Peraltro, va ribadito che, come affermato da questa Corte in sede cautelare nel corso di questo stesso procedimento, in tema di peculato, nella nozione di prezzo del reato – relativamente al quale puo’ essere disposto il sequestro preventivo finalizzato alla confisca “per equivalente” – e’ compreso anche il denaro indebitamente procurato dall’agente pubblico a terzi, nella parte da questi riversata al primo, a titolo di corrispettivo per la commissione dell’illecito (Sez. 6, n. 39039 del 15/04/2013, Malvaso, Rv. 257097).

P.Q.M.

Annulla senza rinvio la sentenza impugnata agli effetti penali nei confronti di (OMISSIS) limitatamente ai reati a lui ascritti ai capi A), dal numero 30 al numero 87, C), E), F), G) nei confronti di (OMISSIS) limitatamente ai reati a lui ascritti al capo A), dal numero 30 al numero 87, e nei confronti di (OMISSIS) per i reati a lui ascritti al capo G), per essere tali reati estinti per prescrizione.
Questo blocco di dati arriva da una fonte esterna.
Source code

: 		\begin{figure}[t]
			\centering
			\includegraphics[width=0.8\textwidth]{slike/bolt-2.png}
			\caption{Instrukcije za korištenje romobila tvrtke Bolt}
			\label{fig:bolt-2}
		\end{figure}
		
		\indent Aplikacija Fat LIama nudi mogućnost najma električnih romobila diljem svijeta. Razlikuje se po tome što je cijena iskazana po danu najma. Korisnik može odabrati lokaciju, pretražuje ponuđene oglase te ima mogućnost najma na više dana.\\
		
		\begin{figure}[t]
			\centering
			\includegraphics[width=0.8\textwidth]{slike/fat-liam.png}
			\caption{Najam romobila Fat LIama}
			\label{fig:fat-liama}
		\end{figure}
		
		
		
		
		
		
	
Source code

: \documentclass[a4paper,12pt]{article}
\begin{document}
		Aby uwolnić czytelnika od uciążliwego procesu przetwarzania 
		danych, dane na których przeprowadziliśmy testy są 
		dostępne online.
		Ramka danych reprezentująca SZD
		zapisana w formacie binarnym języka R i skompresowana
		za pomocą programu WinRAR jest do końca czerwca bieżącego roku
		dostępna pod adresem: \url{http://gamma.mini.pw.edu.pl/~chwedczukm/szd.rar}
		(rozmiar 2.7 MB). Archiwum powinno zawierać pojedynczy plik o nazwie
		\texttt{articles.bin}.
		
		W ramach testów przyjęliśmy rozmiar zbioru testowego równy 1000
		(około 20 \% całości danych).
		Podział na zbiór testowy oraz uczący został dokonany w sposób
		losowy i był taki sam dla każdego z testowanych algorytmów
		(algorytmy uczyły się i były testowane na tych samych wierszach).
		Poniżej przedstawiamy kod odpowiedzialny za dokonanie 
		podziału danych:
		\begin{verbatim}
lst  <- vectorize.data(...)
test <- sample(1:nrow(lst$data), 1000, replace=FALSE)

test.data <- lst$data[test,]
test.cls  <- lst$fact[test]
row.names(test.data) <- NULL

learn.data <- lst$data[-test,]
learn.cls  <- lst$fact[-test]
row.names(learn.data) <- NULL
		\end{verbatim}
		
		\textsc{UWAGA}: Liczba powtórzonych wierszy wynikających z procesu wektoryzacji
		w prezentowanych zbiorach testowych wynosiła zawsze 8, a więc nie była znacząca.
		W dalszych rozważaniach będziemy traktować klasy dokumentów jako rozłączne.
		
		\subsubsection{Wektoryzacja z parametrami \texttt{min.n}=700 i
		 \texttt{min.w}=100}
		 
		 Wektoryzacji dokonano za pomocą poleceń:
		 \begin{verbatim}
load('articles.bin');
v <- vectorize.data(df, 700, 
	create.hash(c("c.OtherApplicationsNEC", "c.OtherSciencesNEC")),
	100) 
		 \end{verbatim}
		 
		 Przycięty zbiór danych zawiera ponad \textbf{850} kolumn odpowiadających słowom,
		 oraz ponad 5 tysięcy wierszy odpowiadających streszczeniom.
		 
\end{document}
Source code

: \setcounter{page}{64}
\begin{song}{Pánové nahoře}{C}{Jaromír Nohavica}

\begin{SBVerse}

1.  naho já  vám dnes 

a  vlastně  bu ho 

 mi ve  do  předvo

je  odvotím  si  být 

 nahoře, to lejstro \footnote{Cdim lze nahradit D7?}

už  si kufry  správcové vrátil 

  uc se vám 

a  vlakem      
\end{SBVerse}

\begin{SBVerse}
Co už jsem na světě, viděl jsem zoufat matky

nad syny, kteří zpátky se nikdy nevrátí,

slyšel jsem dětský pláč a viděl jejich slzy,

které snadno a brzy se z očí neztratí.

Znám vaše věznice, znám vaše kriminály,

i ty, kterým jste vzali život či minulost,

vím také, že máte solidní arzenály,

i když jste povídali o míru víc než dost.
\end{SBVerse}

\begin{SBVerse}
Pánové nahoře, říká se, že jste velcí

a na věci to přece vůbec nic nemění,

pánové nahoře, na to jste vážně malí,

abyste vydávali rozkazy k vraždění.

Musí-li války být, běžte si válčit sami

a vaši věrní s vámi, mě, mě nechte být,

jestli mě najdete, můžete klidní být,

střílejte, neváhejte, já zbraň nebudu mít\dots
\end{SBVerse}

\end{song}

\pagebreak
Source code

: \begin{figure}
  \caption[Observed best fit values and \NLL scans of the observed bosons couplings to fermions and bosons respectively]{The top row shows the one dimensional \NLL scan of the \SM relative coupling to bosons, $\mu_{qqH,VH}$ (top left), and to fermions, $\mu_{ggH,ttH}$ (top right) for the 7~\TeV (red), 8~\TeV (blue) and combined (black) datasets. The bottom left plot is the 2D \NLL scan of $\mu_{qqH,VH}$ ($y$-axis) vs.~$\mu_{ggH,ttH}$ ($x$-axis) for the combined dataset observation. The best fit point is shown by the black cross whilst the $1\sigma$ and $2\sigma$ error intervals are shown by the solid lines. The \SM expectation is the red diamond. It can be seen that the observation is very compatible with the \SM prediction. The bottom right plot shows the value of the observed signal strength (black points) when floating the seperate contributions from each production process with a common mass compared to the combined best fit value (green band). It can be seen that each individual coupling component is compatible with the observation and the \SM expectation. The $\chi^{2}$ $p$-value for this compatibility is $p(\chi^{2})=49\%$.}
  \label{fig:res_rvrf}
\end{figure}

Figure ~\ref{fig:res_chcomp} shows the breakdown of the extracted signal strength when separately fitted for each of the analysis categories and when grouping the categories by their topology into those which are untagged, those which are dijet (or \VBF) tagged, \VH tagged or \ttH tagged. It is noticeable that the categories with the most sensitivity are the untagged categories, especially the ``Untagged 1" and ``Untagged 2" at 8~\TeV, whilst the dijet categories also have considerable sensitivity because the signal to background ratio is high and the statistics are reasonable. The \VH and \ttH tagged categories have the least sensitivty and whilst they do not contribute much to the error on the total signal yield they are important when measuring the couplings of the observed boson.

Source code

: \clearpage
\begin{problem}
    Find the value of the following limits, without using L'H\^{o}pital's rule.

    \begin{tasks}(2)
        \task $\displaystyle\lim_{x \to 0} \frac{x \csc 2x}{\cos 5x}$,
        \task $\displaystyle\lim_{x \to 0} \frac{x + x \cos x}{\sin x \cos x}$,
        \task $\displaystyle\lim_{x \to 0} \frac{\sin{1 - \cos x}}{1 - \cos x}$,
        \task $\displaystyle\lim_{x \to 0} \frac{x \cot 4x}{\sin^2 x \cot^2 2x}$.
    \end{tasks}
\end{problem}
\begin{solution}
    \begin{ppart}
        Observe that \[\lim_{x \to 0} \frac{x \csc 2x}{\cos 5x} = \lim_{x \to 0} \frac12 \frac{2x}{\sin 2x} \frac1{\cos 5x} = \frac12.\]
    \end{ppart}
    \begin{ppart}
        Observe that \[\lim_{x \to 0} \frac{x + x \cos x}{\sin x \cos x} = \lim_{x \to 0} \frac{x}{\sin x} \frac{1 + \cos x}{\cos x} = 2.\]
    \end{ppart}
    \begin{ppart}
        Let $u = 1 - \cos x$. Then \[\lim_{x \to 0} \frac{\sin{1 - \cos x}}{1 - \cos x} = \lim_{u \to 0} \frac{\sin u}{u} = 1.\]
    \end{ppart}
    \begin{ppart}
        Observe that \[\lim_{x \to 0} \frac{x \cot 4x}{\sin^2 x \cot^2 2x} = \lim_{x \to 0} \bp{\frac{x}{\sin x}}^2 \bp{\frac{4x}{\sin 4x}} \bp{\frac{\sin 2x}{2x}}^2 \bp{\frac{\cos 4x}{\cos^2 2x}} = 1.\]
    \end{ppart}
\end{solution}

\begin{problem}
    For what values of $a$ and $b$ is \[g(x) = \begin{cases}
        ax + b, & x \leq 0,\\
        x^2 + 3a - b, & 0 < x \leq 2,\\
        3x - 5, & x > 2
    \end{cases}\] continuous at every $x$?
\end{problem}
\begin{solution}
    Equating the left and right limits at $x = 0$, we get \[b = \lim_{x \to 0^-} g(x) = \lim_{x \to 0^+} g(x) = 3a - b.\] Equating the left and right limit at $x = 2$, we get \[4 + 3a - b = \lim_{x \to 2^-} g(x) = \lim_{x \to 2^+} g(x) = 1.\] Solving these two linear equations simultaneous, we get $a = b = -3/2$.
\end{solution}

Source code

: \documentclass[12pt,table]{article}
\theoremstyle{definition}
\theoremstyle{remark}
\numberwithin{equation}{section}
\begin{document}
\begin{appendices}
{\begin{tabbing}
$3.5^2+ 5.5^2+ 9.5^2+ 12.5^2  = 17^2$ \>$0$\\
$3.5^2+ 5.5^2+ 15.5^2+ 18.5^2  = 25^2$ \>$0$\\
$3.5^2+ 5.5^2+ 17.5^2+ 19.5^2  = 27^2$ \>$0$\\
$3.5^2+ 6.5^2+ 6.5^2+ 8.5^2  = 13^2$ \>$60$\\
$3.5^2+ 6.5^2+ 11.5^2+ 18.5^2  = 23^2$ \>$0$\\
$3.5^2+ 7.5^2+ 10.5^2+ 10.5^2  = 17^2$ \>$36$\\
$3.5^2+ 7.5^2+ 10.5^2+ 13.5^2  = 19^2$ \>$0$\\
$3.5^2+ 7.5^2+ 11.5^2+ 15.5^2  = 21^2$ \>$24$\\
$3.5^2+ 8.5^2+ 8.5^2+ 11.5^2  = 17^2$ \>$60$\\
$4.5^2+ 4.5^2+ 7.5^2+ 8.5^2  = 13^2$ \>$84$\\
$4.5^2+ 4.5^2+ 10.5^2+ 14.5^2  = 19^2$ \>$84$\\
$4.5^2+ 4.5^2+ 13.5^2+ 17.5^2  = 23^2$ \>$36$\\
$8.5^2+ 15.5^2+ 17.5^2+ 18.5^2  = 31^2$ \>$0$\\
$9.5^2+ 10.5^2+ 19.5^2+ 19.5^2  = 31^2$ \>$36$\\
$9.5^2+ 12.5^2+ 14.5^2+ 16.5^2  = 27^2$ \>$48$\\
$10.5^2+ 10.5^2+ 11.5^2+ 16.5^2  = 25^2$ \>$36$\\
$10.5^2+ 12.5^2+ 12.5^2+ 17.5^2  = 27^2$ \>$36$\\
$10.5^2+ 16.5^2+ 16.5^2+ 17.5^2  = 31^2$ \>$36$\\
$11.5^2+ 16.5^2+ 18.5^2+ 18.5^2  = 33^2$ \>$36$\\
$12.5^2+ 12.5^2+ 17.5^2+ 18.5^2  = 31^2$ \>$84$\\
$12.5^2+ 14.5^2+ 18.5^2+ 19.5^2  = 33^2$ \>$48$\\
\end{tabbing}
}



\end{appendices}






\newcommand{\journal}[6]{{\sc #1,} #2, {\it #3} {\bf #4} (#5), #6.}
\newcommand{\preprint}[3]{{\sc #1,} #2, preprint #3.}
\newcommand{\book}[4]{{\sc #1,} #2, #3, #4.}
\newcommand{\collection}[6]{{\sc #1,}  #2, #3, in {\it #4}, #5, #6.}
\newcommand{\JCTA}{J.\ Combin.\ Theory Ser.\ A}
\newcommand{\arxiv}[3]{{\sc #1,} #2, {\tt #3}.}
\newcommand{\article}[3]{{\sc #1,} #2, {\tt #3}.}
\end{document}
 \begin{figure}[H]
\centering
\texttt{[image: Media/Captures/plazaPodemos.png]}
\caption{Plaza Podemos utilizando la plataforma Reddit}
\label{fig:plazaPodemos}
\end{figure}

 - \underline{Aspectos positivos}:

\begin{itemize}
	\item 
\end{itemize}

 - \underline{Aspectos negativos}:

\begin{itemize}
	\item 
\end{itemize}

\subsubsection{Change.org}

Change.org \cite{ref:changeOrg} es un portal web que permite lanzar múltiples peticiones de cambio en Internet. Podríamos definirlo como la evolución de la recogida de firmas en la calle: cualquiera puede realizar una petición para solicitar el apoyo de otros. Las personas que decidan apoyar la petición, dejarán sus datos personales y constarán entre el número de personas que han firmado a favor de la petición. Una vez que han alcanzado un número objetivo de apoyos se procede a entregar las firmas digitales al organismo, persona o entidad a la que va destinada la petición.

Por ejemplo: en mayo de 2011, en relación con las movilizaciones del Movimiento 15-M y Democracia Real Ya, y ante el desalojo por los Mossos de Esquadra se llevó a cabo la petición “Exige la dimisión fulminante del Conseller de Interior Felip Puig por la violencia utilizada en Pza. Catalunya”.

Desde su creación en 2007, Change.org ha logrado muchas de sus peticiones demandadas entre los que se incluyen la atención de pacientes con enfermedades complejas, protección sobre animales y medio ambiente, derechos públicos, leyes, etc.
Annulla la sentenza impugnata nei confronti di (OMISSIS) e (OMISSIS) con riferimento ai reati a loro ascritti al capo A), dal numero 88 al numero 106, e, per il solo (OMISSIS), al capo D), nonche’ nei confronti di tutti i ricorrenti con riferimento alla disposta confisca per equivalente e alle statuizioni civili e rinvia per nuovo giudizio su tali capi e punti alla Corte di appello di Salerno.
Si da’ atto che il presente provvedimento e’ sottoscritto, oltreche’ dal consigliere estensore, dal consigliere anziano del collegio Giordano Emilia Anna per impedimento del suo Presidente, ai sensi del D.P.C.M. 8 marzo 2020, articolo 1, comma 1, lettera a).

 

In caso di diffusione omettere le generalità e gli altri dati identificativi dei soggetti interessati nei termini indicati.